In hadoop 2.x , there is no jobtracker. Instead there is a resourcemanager and a nodemanager.
Start the resourcemanager.
hadoop_install_dir$ sbin/yarn-daemon.sh start resourcemanager

Start the nodemanager.
hadoop_install_dir$ sbin/yarn-daemons.sh start nodemanager
As mentioned in the case of  datanode, the -daemons script will start the nodemanager on all servers listed in the slave file , where as -daemon script with start it only the server on which the script is executed.

Start the history server.
hadoop_install_dir$ sbin/mr-jobhistory-daemon.sh start historyserver

On the master, type jps. It lists the java processes running. Check that all the processes are started

hadoop_install_dir$ jps

1380 DataNode
1558 Jps
1433 ResourceManager
1536 JobHistoryServer
1335 NameNode
1849 NodeManager

Do the same on each of the slaves

hadoop_install_dir$ jps

1380 DataNode
1558 Jps
1849 NodeManager


The jps command is a good check to ensure all necessary processes are started.

You can use the following urls to see the state of the cluster.

For HDFS
http://master:50070
For YARN/Mapreduce
http://master:8088

Step 6: Test HDFS

The HDFS commands are documented at
http://hadoop.apache.org/docs/current/hadoop-project-dist/hadoop-common/FileSystemShell.html

hadoop_install_dir$ bin/hdfs dfs -ls /

will list the root directory

hadoop_install_dir$ bin/hdfs dfs -mkdir /input
creates a directory input

In the local filesystem create a file app.log with the data

user01|1|2|3|4|5
user02|1|2|3|4|5
user03|1|2|3|4|5
user01|1|2|3|4|5
user02|1|2|3|4|5
user01|1|2|3|4|5
user03|1|2|3|4|5
user01|1|2|3|4|5
user04|1|2|3|4|5
user01|1|2|3|4|5

Let us pretend this is a log file from a web application where for each request we have logged userid and some additional data. We will later use this as input for a MapReduce program.
You can move it to hdfs using the command

hadoop_install_dir$ bin/hdfs dfs -moveFromLocal ~/projects/app.log /input/

To print the file just moved to hdfs
hadoop_install_dir$ bin/hdfs dfs -cat /input/app.log

Step 7: Run a map reduce program

Writing and running MR program is no different from what we did in the single node tutorial. See Step 6 and Step 7 of the single node tutorial at Hadoop 2.x tutorial.

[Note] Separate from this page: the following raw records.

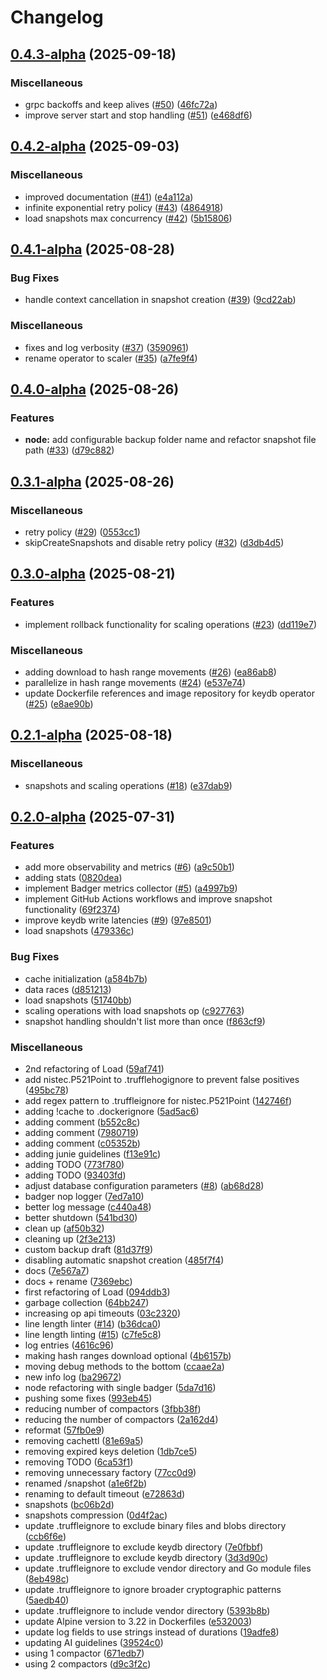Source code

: # Changelog

## [0.4.3-alpha](https://github.com/rudderlabs/keydb/compare/v0.4.2-alpha...v0.4.3-alpha) (2025-09-18)


### Miscellaneous

* grpc backoffs and keep alives ([#50](https://github.com/rudderlabs/keydb/issues/50)) ([46fc72a](https://github.com/rudderlabs/keydb/commit/46fc72aedd69fdd6fd4d374bd53d80e05abfb3fc))
* improve server start and stop handling ([#51](https://github.com/rudderlabs/keydb/issues/51)) ([e468df6](https://github.com/rudderlabs/keydb/commit/e468df6681eb66484d72df3172151223774fb741))

## [0.4.2-alpha](https://github.com/rudderlabs/keydb/compare/v0.4.1-alpha...v0.4.2-alpha) (2025-09-03)


### Miscellaneous

* improved documentation ([#41](https://github.com/rudderlabs/keydb/issues/41)) ([e4a112a](https://github.com/rudderlabs/keydb/commit/e4a112ad8de79742394f2d062030ad2a8556e2d6))
* infinite exponential retry policy ([#43](https://github.com/rudderlabs/keydb/issues/43)) ([4864918](https://github.com/rudderlabs/keydb/commit/486491836240ee2277fad4109199256b93f4797b))
* load snapshots max concurrency ([#42](https://github.com/rudderlabs/keydb/issues/42)) ([5b15806](https://github.com/rudderlabs/keydb/commit/5b158066be04118a1dd49cbbe346acd1a5735570))

## [0.4.1-alpha](https://github.com/rudderlabs/keydb/compare/v0.4.0-alpha...v0.4.1-alpha) (2025-08-28)


### Bug Fixes

* handle context cancellation in snapshot creation ([#39](https://github.com/rudderlabs/keydb/issues/39)) ([9cd22ab](https://github.com/rudderlabs/keydb/commit/9cd22abe3d946e9f049505dc9da701292b31f3da))


### Miscellaneous

* fixes and log verbosity ([#37](https://github.com/rudderlabs/keydb/issues/37)) ([3590961](https://github.com/rudderlabs/keydb/commit/3590961dea017d4e5ab68d16bff8d4fd44768db2))
* rename operator to scaler ([#35](https://github.com/rudderlabs/keydb/issues/35)) ([a7fe9f4](https://github.com/rudderlabs/keydb/commit/a7fe9f495b773a540ad6d3f71a2cc6a5418dddea))

## [0.4.0-alpha](https://github.com/rudderlabs/keydb/compare/v0.3.1-alpha...v0.4.0-alpha) (2025-08-26)


### Features

* **node:** add configurable backup folder name and refactor snapshot file path ([#33](https://github.com/rudderlabs/keydb/issues/33)) ([d79c882](https://github.com/rudderlabs/keydb/commit/d79c8829babcf62b714d3181b031810b59976f23))

## [0.3.1-alpha](https://github.com/rudderlabs/keydb/compare/v0.3.0-alpha...v0.3.1-alpha) (2025-08-26)


### Miscellaneous

* retry policy ([#29](https://github.com/rudderlabs/keydb/issues/29)) ([0553cc1](https://github.com/rudderlabs/keydb/commit/0553cc1159c3da63bbfe78dac58712ce74044da4))
* skipCreateSnapshots and disable retry policy ([#32](https://github.com/rudderlabs/keydb/issues/32)) ([d3db4d5](https://github.com/rudderlabs/keydb/commit/d3db4d5db464a6ee9ba40f357cde646c00fc4700))

## [0.3.0-alpha](https://github.com/rudderlabs/keydb/compare/v0.2.1-alpha...v0.3.0-alpha) (2025-08-21)


### Features

* implement rollback functionality for scaling operations ([#23](https://github.com/rudderlabs/keydb/issues/23)) ([dd119e7](https://github.com/rudderlabs/keydb/commit/dd119e7205cc355ec17a41349969ae284a93d1ff))


### Miscellaneous

* adding download to hash range movements ([#26](https://github.com/rudderlabs/keydb/issues/26)) ([ea86ab8](https://github.com/rudderlabs/keydb/commit/ea86ab82d0fac6ec1220ded6089287b70488a8bc))
* parallelize in hash range movements ([#24](https://github.com/rudderlabs/keydb/issues/24)) ([e537e74](https://github.com/rudderlabs/keydb/commit/e537e749bce35afe264a57883dcb7eb29a6e6d29))
* update Dockerfile references and image repository for keydb operator ([#25](https://github.com/rudderlabs/keydb/issues/25)) ([e8ae90b](https://github.com/rudderlabs/keydb/commit/e8ae90b1771042898fdb7b73959600fa0b6c28e7))

## [0.2.1-alpha](https://github.com/rudderlabs/keydb/compare/v0.2.0-alpha...v0.2.1-alpha) (2025-08-18)


### Miscellaneous

* snapshots and scaling operations ([#18](https://github.com/rudderlabs/keydb/issues/18)) ([e37dab9](https://github.com/rudderlabs/keydb/commit/e37dab9200e7bc482b57db382c368e47f60840ef))

## [0.2.0-alpha](https://github.com/rudderlabs/keydb/compare/v0.1.0-alpha...v0.2.0-alpha) (2025-07-31)


### Features

* add more observability and metrics ([#6](https://github.com/rudderlabs/keydb/issues/6)) ([a9c50b1](https://github.com/rudderlabs/keydb/commit/a9c50b1244202567954d57e001f90bc4481cf57c))
* adding stats ([0820dea](https://github.com/rudderlabs/keydb/commit/0820dea032fb8c7cbae12ad7fcb129deb8768171))
* implement Badger metrics collector ([#5](https://github.com/rudderlabs/keydb/issues/5)) ([a4997b9](https://github.com/rudderlabs/keydb/commit/a4997b9f543477ab27415dd99ac3e7104ea2360b))
* implement GitHub Actions workflows and improve snapshot functionality ([69f2374](https://github.com/rudderlabs/keydb/commit/69f23748d1b552da6d4f59beac13d9e2d160ac9a))
* improve keydb write latencies ([#9](https://github.com/rudderlabs/keydb/issues/9)) ([97e8501](https://github.com/rudderlabs/keydb/commit/97e850102b2db088827a215e9362b287b3fc1894))
* load snapshots ([479336c](https://github.com/rudderlabs/keydb/commit/479336c6052290ac0bdee77cbd7b7ca2ecbde96d))


### Bug Fixes

* cache initialization ([a584b7b](https://github.com/rudderlabs/keydb/commit/a584b7b3ab213ca925312a6f92f0e030610fe7ea))
* data races ([d851213](https://github.com/rudderlabs/keydb/commit/d8512138964d3579858c6f7cb7a25cacc7a85f02))
* load snapshots ([51740bb](https://github.com/rudderlabs/keydb/commit/51740bb3a5ef346909471479ff7caf20d8b1e452))
* scaling operations with load snapshots op ([c927763](https://github.com/rudderlabs/keydb/commit/c9277632751b17640f07fc6569aebd63cd4ce743))
* snapshot handling shouldn't list more than once ([f863cf9](https://github.com/rudderlabs/keydb/commit/f863cf90c10a5a0cf362383cbafc69c0fce34be9))


### Miscellaneous

* 2nd refactoring of Load ([59af741](https://github.com/rudderlabs/keydb/commit/59af74103198da1cd24f24d5db1ab55295a057cb))
* add nistec.P521Point to .trufflehogignore to prevent false positives ([495bc78](https://github.com/rudderlabs/keydb/commit/495bc78c421bd6aa0628f4eee38ad8411da58f14))
* add regex pattern to .truffleignore for nistec.P521Point ([142746f](https://github.com/rudderlabs/keydb/commit/142746f9aea68eb65a4bae513b95cc93f5ba700f))
* adding !cache to .dockerignore ([5ad5ac6](https://github.com/rudderlabs/keydb/commit/5ad5ac6314d098107c6676754e4ccbd7a945143b))
* adding comment ([b552c8c](https://github.com/rudderlabs/keydb/commit/b552c8c34bf15c3c6f014f403e379b739b580d63))
* adding comment ([7980719](https://github.com/rudderlabs/keydb/commit/79807195d01c78e37caddba5fc499bc3add6e059))
* adding comment ([c05352b](https://github.com/rudderlabs/keydb/commit/c05352b73b2bce9d48068f33bfd959a8e4001333))
* adding junie guidelines ([f13e91c](https://github.com/rudderlabs/keydb/commit/f13e91cd5de22c9f40c50f3a60cd2786ae665783))
* adding TODO ([773f780](https://github.com/rudderlabs/keydb/commit/773f780d1193ab085e160c9cdbe2073565dd928b))
* adding TODO ([93403fd](https://github.com/rudderlabs/keydb/commit/93403fda6881c98708c428d778fc7861f71f0374))
* adjust database configuration parameters ([#8](https://github.com/rudderlabs/keydb/issues/8)) ([ab68d28](https://github.com/rudderlabs/keydb/commit/ab68d284988ce63155f51a8220862b6a2d8e3d47))
* badger nop logger ([7ed7a10](https://github.com/rudderlabs/keydb/commit/7ed7a10962c0fdcc4e6c092c8e1a7b644d579a8b))
* better log message ([c440a48](https://github.com/rudderlabs/keydb/commit/c440a482ecc3106bc9f9b6d71913269985390f0f))
* better shutdown ([541bd30](https://github.com/rudderlabs/keydb/commit/541bd30a75217f9b87920431fd2f0d21fe3b02b0))
* clean up ([af50b32](https://github.com/rudderlabs/keydb/commit/af50b320786bdd4be089052ed645da978bf12eee))
* cleaning up ([2f3e213](https://github.com/rudderlabs/keydb/commit/2f3e21376db385de64243cd4243fa958f1b9c685))
* custom backup draft ([81d37f9](https://github.com/rudderlabs/keydb/commit/81d37f9afad60e4f934e18a27dabe9119d5872aa))
* disabling automatic snapshot creation ([485f7f4](https://github.com/rudderlabs/keydb/commit/485f7f42c6c77fd4f0309fe756ec70c96be8b050))
* docs ([7e567a7](https://github.com/rudderlabs/keydb/commit/7e567a7d6ebffbffcc88df555ed38c298d48fff2))
* docs + rename ([7369ebc](https://github.com/rudderlabs/keydb/commit/7369ebcde92208db1e88b84be02388ac97cd9427))
* first refactoring of Load ([094ddb3](https://github.com/rudderlabs/keydb/commit/094ddb3e6687699a7c393d45812cac73039e1053))
* garbage collection ([64bb247](https://github.com/rudderlabs/keydb/commit/64bb247e3261c6adabcf1e43b0f7892c717a3669))
* increasing op api timeouts ([03c2320](https://github.com/rudderlabs/keydb/commit/03c232073ddecd4ebe548ce288f671bebb43029f))
* line length linter ([#14](https://github.com/rudderlabs/keydb/issues/14)) ([b36dca0](https://github.com/rudderlabs/keydb/commit/b36dca0a3203ee5e6e7611eda662d7c033fa8415))
* line length linting ([#15](https://github.com/rudderlabs/keydb/issues/15)) ([c7fe5c8](https://github.com/rudderlabs/keydb/commit/c7fe5c80777236a03efd3c4df8d780600b0d17f5))
* log entries ([4616c96](https://github.com/rudderlabs/keydb/commit/4616c96f6858e8dde47c8cf4eae0cab5002d91b0))
* making hash ranges download optional ([4b6157b](https://github.com/rudderlabs/keydb/commit/4b6157bf77c05d858913066381802d7d904cbeb0))
* moving debug methods to the bottom ([ccaae2a](https://github.com/rudderlabs/keydb/commit/ccaae2a07bfb5bcd8cef41476a3ebf0a539136a8))
* new info log ([ba29672](https://github.com/rudderlabs/keydb/commit/ba29672b215b02d9f509bb7d7bff63b4d0c583af))
* node refactoring with single badger ([5da7d16](https://github.com/rudderlabs/keydb/commit/5da7d1666f7a245f665c07ebecc171241c27ce68))
* pushing some fixes ([993eb45](https://github.com/rudderlabs/keydb/commit/993eb4585b6817fba8dde880e0b9f9791b29b162))
* reducing number of compactors ([3fbb38f](https://github.com/rudderlabs/keydb/commit/3fbb38fb34d4b5e628e895ac56f9ab062ae812d3))
* reducing the number of compactors ([2a162d4](https://github.com/rudderlabs/keydb/commit/2a162d4144927d01a0262d68008345ee377992e8))
* reformat ([57fb0e9](https://github.com/rudderlabs/keydb/commit/57fb0e912e6e089ae1c49ded3ef820630f8553e5))
* removing cachettl ([81e69a5](https://github.com/rudderlabs/keydb/commit/81e69a5b5f811a943b44aa13642b5cc4d6f3daa9))
* removing expired keys deletion ([1db7ce5](https://github.com/rudderlabs/keydb/commit/1db7ce5ddead7cc458edb2e6660c5e28cf6b0e3f))
* removing TODO ([6ca53f1](https://github.com/rudderlabs/keydb/commit/6ca53f16dc7916aec6195c6a18b248b4253d42b5))
* removing unnecessary factory ([77cc0d9](https://github.com/rudderlabs/keydb/commit/77cc0d9024cba55d9a5f32e3eef9b1da58a36cd8))
* renamed /snapshot ([a1e6f2b](https://github.com/rudderlabs/keydb/commit/a1e6f2bb87cc5c81ced24f22b79668cae6ec6200))
* renaming to default timeout ([e72863d](https://github.com/rudderlabs/keydb/commit/e72863d21d4ffe48f90a255ff4b56b1f225dfa35))
* snapshots ([bc06b2d](https://github.com/rudderlabs/keydb/commit/bc06b2df088e1412d35b6366b0033bb4ad9c4056))
* snapshots compression ([0d4f2ac](https://github.com/rudderlabs/keydb/commit/0d4f2ac24426158e673381a330bc8a8c930834d2))
* update .truffleignore to exclude binary files and blobs directory ([ccb6f6e](https://github.com/rudderlabs/keydb/commit/ccb6f6e204d6c5e80b762e84d1b25f39a04fd5b4))
* update .truffleignore to exclude keydb directory ([7e0fbbf](https://github.com/rudderlabs/keydb/commit/7e0fbbfb606d08295d53eefd50202cf90830ff76))
* update .truffleignore to exclude keydb directory ([3d3d90c](https://github.com/rudderlabs/keydb/commit/3d3d90c13654344ef6f6b96a3f6a508ed27819af))
* update .truffleignore to exclude vendor directory and Go module files ([8eb498c](https://github.com/rudderlabs/keydb/commit/8eb498c1c4f609d87a05d8b0753bdc86304f971b))
* update .truffleignore to ignore broader cryptographic patterns ([5aedb40](https://github.com/rudderlabs/keydb/commit/5aedb40b5c4d7d0a844473f71a569fca1d1b0b64))
* update .truffleignore to include vendor directory ([5393b8b](https://github.com/rudderlabs/keydb/commit/5393b8be92ca18ce763b63861dfde057663570b1))
* update Alpine version to 3.22 in Dockerfiles ([e532003](https://github.com/rudderlabs/keydb/commit/e532003f1e8fb952432e15dfbd3d89dc31824816))
* update log fields to use strings instead of durations ([19adfe8](https://github.com/rudderlabs/keydb/commit/19adfe880742074fbfab94c4f2e092bcd940b7ba))
* updating AI guidelines ([39524c0](https://github.com/rudderlabs/keydb/commit/39524c0f32b708d2ac23d24724a4a1afa4ccbe54))
* using 1 compactor ([671edb7](https://github.com/rudderlabs/keydb/commit/671edb77d38af28856b68f86d8161f0b7334182d))
* using 2 compactors ([d9c3f2c](https://github.com/rudderlabs/keydb/commit/d9c3f2ce26583ad575246e2e4035df2c582d4d03))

Step 8: Add additional capacity

Your hadoop cluster is working well. But you are running out of space and your MR jobs are backed up because not enough mappers or reducers are available. Let us increase capacity by adding an additional server slave3.

On slave3, do
Step 1 -- untar that hadoop binaries
Step 3 -- ensure network connectivity
Step 4 -- set the environment variables
Step 5 -- setup the config files

Start the data node
hadoop_install_dir$ bin/hadoop-daemon.sh start datanode

Start the nodemanager
hadoop_install_dir$ sbin/yarn-daemon.sh start nodemanager

Use jps to check processes started. Use the web urls to check that the node got added to the cluster. 

Hoping these steps help jumpstart your hadoop cluster setup and save you time.